Porque, hoy más que nunca, entendemos que es preciso “orden” en “orden democrático”. Si la democracia, como régimen de consenso, no logra ordenar la casa, no puede sobrevivir. Ordenar por consenso requiere derechos para todos, y es incompatible, o al menos muy difícil de conciliar por mucho tiempo, con privilegios de pocos. Ordenar por consenso implica que tanto el ciudadano que labora como el empresario que invierte deben tener participación en el consenso y en el orden. Cada uno debe ver sus derechos protegidos, y todos deben oponerse a los privilegios de cualquiera. Ordenar implica organizar la cosa pública con transparencia y método, para que los recursos se usen con eficiencia. De esa manera también se controla la terrible plaga de la corrupción. Ordenar implica que se abran los mercados laborales y que logren arbitrarse con apego a los derechos humanos los conflictos entre propietarios y empleados. Ordenar implica que el gobierno tenga su área de acción limitada a lo esencialmente público, para que el Estado respete los derechos (políticos, religiosos, sexuales, y de todo tipo) del individuo. Esto es más o menos el espíritu del mundo en el que los empresarios modernos pueden desarrollar su actividad sin que esta sea parasitaria o rentista, sino más bien de emprendimiento e innovación. Si este es el mundo que quieren, deberían dejar atrás el miedo que no los deja enfrentarse a ese pasado que infortunadamente ayudaron a sostener, y que hoy pueden derrotar. A ellos también puede pertenecer el futuro, pero necesitan apostar por él.

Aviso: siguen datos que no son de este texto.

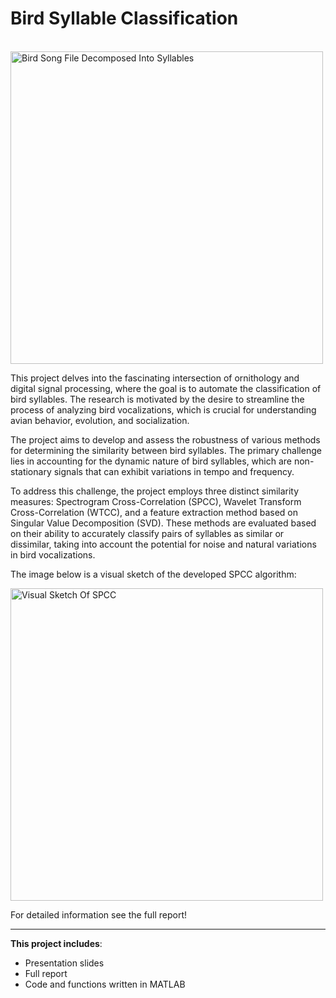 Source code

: # Bird Syllable Classification
\
<img src="https://github.com/user-attachments/assets/ccb15e2a-894b-4c66-b0c8-e5bb29ebe676" alt="Bird Song File Decomposed Into Syllables" width="500" />


This project delves into the fascinating intersection of ornithology and digital signal processing, where the goal is to automate the classification of bird syllables.  The research is motivated by the desire to streamline the process of analyzing bird vocalizations, which is crucial for understanding avian behavior, evolution, and socialization.  

The project aims to develop and assess the robustness of various methods for determining the similarity between bird syllables.  The primary challenge lies in accounting for the dynamic nature of bird syllables, which are non-stationary signals that can exhibit variations in tempo and frequency.  

To address this challenge, the project employs three distinct similarity measures: Spectrogram Cross-Correlation (SPCC), Wavelet Transform Cross-Correlation (WTCC), and a feature extraction method based on Singular Value Decomposition (SVD).  These methods are evaluated based on their ability to accurately classify pairs of syllables as similar or dissimilar, taking into account the potential for noise and natural variations in bird vocalizations.

The image below is a visual sketch of the developed SPCC algorithm:


<img src="https://github.com/user-attachments/assets/9413a837-79b1-4bbe-8a6a-60f3a0e54ec0" alt="Visual Sketch Of SPCC" width="500" />

For detailed information see the full report!

---
**This project includes**:
- Presentation slides
- Full report
- Code and functions written in MATLAB
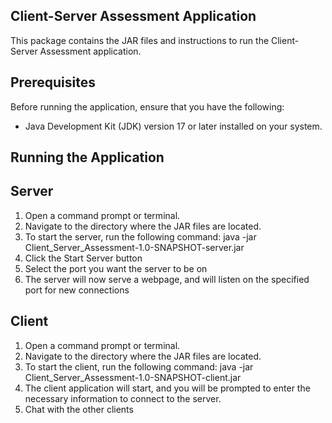 Client-Server Assessment Application
------------------------------------

This package contains the JAR files and instructions to run the Client-Server Assessment application.

Prerequisites
-------------
Before running the application, ensure that you have the following:
- Java Development Kit (JDK) version 17 or later installed on your system.

Running the Application
-----------------------

Server
------
1. Open a command prompt or terminal.
2. Navigate to the directory where the JAR files are located.
3. To start the server, run the following command:
   java -jar Client_Server_Assessment-1.0-SNAPSHOT-server.jar
4. Click the Start Server button
5. Select the port you want the server to be on
6. The server will now serve a webpage, and will listen on the specified port for new connections

Client
------
1. Open a command prompt or terminal.
2. Navigate to the directory where the JAR files are located.
3. To start the client, run the following command:
   java -jar Client_Server_Assessment-1.0-SNAPSHOT-client.jar
4. The client application will start, and you will be prompted to enter the necessary information to connect to the server.
5. Chat with the other clients


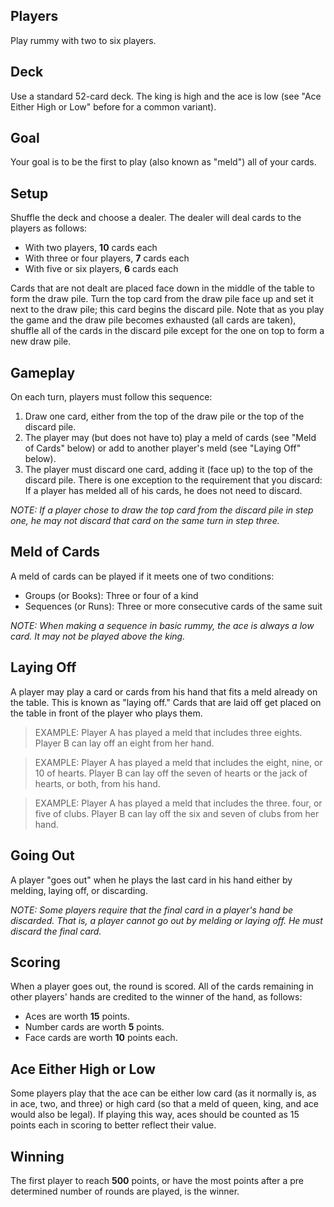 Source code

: ## Players

Play rummy with two to six players.

## Deck 

Use a standard 52-card deck. The king is high and the ace is low (see "Ace Either High or Low" before for a common variant).

## Goal

Your goal is to be the first to play (also known as "meld") all of your cards.

## Setup

Shuffle the deck and choose a dealer. The dealer will deal cards to the players as follows:
- With two players, **10** cards each
- With three or four players, **7** cards each
- With five or six players, **6** cards each

Cards that are not dealt are placed face down in the middle of the table to form the draw pile. Turn the top card from the draw pile face up and set it next to the draw pile; this card begins the discard pile. Note that as you play the game and the draw pile becomes exhausted (all cards are taken), shuffle all of the cards in the discard pile except for the one on top to form a new draw pile. 

## Gameplay

On each turn, players must follow this sequence: 

1. Draw one card, either from the top of the draw pile or the top of the discard pile.
2. The player may (but does not have to) play a meld of cards (see "Meld of Cards" below) or add to another player's meld (see "Laying Off" below).
3. The player must discard one card, adding it (face up) to the top of the discard pile. There is one exception to the requirement that you discard: If a player has melded all of his cards, he does not need to discard.

*NOTE: If a player chose to draw the top card from the discard pile in step one, he may not discard that card on the same turn in step three.*

## Meld of Cards

A meld of cards can be played if it meets one of two conditions: 

- Groups (or Books): Three or four of a kind
- Sequences (or Runs): Three or more consecutive cards of the same suit

*NOTE: When making a sequence in basic rummy, the ace is always a low card. It may not be played above the king.*

## Laying Off

A player may play a card or cards from his hand that fits a meld already on the table. This is known as "laying off." Cards that are laid off get placed on the table in front of the player who plays them. 

> EXAMPLE: Player A has played a meld that includes three eights. Player B can lay off an eight from her hand.

> EXAMPLE: Player A has played a meld that includes the eight, nine, or 10 of hearts. Player B can lay off the seven of hearts or the jack of hearts, or both, from his hand.

> EXAMPLE: Player A has played a meld that includes the three. four, or five of clubs. Player B can lay off the six and seven of clubs from her hand.

## Going Out

A player "goes out" when he plays the last card in his hand either by melding, laying off, or discarding. 

*NOTE: Some players require that the final card in a player's hand be discarded. That is, a player cannot go out by melding or laying off. He must discard the final card.*

## Scoring

When a player goes out, the round is scored. All of the cards remaining in other players' hands are credited to the winner of the hand, as follows:

- Aces are worth **15** points.
- Number cards are worth **5** points.
- Face cards are worth **10** points each.

## Ace Either High or Low

Some players play that the ace can be either low card (as it normally is, as in ace, two, and three) or high card (so that a meld of queen, king, and ace would also be legal). If playing this way, aces should be counted as 15 points each in scoring to better reflect their value. 

## Winning

The first player to reach **500** points, or have the most points after a pre determined number of rounds are played, is the winner. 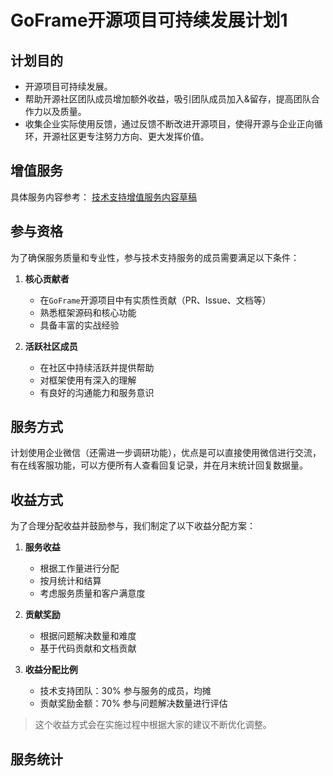 # GoFrame开源项目可持续发展计划1

## 计划目的

- 开源项目可持续发展。
- 帮助开源社区团队成员增加额外收益，吸引团队成员加入&留存，提高团队合作力以及质量。
- 收集企业实际使用反馈，通过反馈不断改进开源项目，使得开源与企业正向循环，开源社区更专注努力方向、更大发挥价值。


## 增值服务

具体服务内容参考： [技术支持增值服务内容草稿](./技术支持增值服务内容.MD)



## 参与资格

为了确保服务质量和专业性，参与技术支持服务的成员需要满足以下条件：

1. **核心贡献者**
   - 在`GoFrame`开源项目中有实质性贡献（PR、Issue、文档等）
   - 熟悉框架源码和核心功能
   - 具备丰富的实战经验

2. **活跃社区成员**
   - 在社区中持续活跃并提供帮助
   - 对框架使用有深入的理解
   - 有良好的沟通能力和服务意识


## 服务方式

计划使用企业微信（还需进一步调研功能），优点是可以直接使用微信进行交流，有在线客服功能，可以方便所有人查看回复记录，并在月末统计回复数据量。

## 收益方式

为了合理分配收益并鼓励参与，我们制定了以下收益分配方案：

1. **服务收益**
   - 根据工作量进行分配
   - 按月统计和结算
   - 考虑服务质量和客户满意度

2. **贡献奖励**
   - 根据问题解决数量和难度
   - 基于代码贡献和文档贡献

3. **收益分配比例**
   - 技术支持团队：30% 参与服务的成员，均摊
   - 贡献奖励金额：70% 参与问题解决数量进行评估

> 这个收益方式会在实施过程中根据大家的建议不断优化调整。



## 服务统计


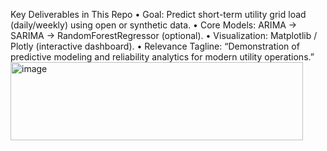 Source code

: Key Deliverables in This Repo
•	Goal: Predict short-term utility grid load (daily/weekly) using open or synthetic data.
•	Core Models: ARIMA → SARIMA → RandomForestRegressor (optional).
•	Visualization: Matplotlib / Plotly (interactive dashboard).
•	Relevance Tagline: “Demonstration of predictive modeling and reliability analytics for modern utility operations.”
<img width="468" height="125" alt="image" src="https://github.com/user-attachments/assets/2582dbf3-9155-46f2-84bd-7fb4c545ca0b" />
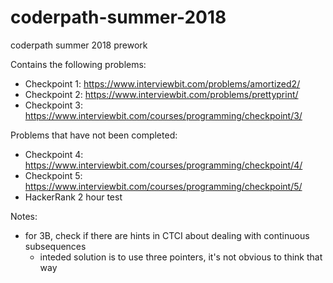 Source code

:# coderpath-summer-2018

coderpath summer 2018 prework

Contains the following problems:

- Checkpoint 1: https://www.interviewbit.com/problems/amortized2/
- Checkpoint 2: https://www.interviewbit.com/problems/prettyprint/
- Checkpoint 3: https://www.interviewbit.com/courses/programming/checkpoint/3/

Problems that have not been completed:

- Checkpoint 4: https://www.interviewbit.com/courses/programming/checkpoint/4/
- Checkpoint 5: https://www.interviewbit.com/courses/programming/checkpoint/5/
- HackerRank 2 hour test

Notes:

- for 3B, check if there are hints in CTCI about dealing with continuous subsequences 
  - inteded solution is to use three pointers, it's not obvious to think that way
    
  
  
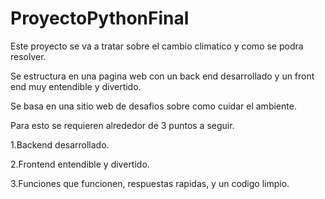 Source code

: # ProyectoPythonFinal
Este proyecto se va a tratar sobre el cambio climatico y como se podra resolver.

Se estructura en una pagina web con un back end desarrollado y un front end muy entendible y divertido.

Se basa en una sitio web de desafios sobre como cuidar el ambiente.

Para esto se requieren alrededor de 3 puntos a seguir.

1.Backend desarrollado.

2.Frontend entendible y divertido.

3.Funciones que funcionen, respuestas rapidas, y un codigo limpio.

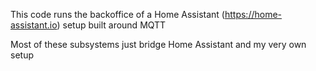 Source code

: This code runs the backoffice of a Home Assistant (https://home-assistant.io) setup built around MQTT

Most of these subsystems just bridge Home Assistant and my very own setup
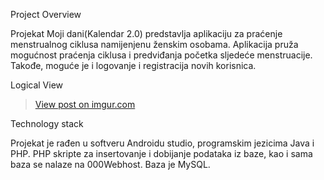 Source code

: Project Overview

Projekat Moji dani(Kalendar 2.0) predstavlja aplikaciju za praćenje menstrualnog ciklusa namijenjenu ženskim osobama. Aplikacija pruža mogućnost praćenja ciklusa i predviđanja početka sljedeće menstruacije. Takođe, moguće je i logovanje i registracija novih korisnica.

Logical View 

<blockquote class="imgur-embed-pub" lang="en" data-id="gGwQACs"><a href="//imgur.com/gGwQACs">View post on imgur.com</a></blockquote><script async src="//s.imgur.com/min/embed.js" charset="utf-8"></script>
     
     
Technology stack



Projekat je rađen u softveru Androidu studio, programskim jezicima Java i PHP.  PHP skripte za insertovanje i dobijanje podataka iz baze, kao i sama baza se nalaze na 000Webhost. Baza je MySQL.
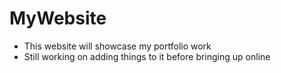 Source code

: # MyWebsite
- This website will showcase my portfolio work
- Still working on adding things to it before bringing up online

Esto–sueño yo, quizás ingenuamente–debería ser la base de un pacto (esta vez sin estigma) entre la ciudadanía democrática y el empresariado, en la búsqueda de una estrategia beligerante, unificada, que permita erradicar al orteguismo. Yo no sé si sea posible. Nicaragua es un barco que podría repararse, pero se hunde. Van, unos cuantos, en primera clase, y a lo mejor podrían escapar en los escasos botes salvavidas que hay disponibles. Pero no podrían llevarse sus joyas y tesoros. Quizás algunos de estos encumbrados pasajeros piensen que sus inversiones en otros países son suficientes para protegerlos en el caso (probable, desde mi perspectiva) de que su apuesta temeraria por un pacto con Ortega les salga mal. Pero son apenas unos pocos quienes pueden darse el lujo de la imprudencia. Para el resto, solo hay un barco, y hay que enderezarlo. No queda de otra. No se puede jugar con la vida de la gente, ni la de hoy, ni la de la generación que viene, impulsando alternativas como la de elecciones con Ortega en el poder, que anuncian más violencia, más pobreza, y más dictadura.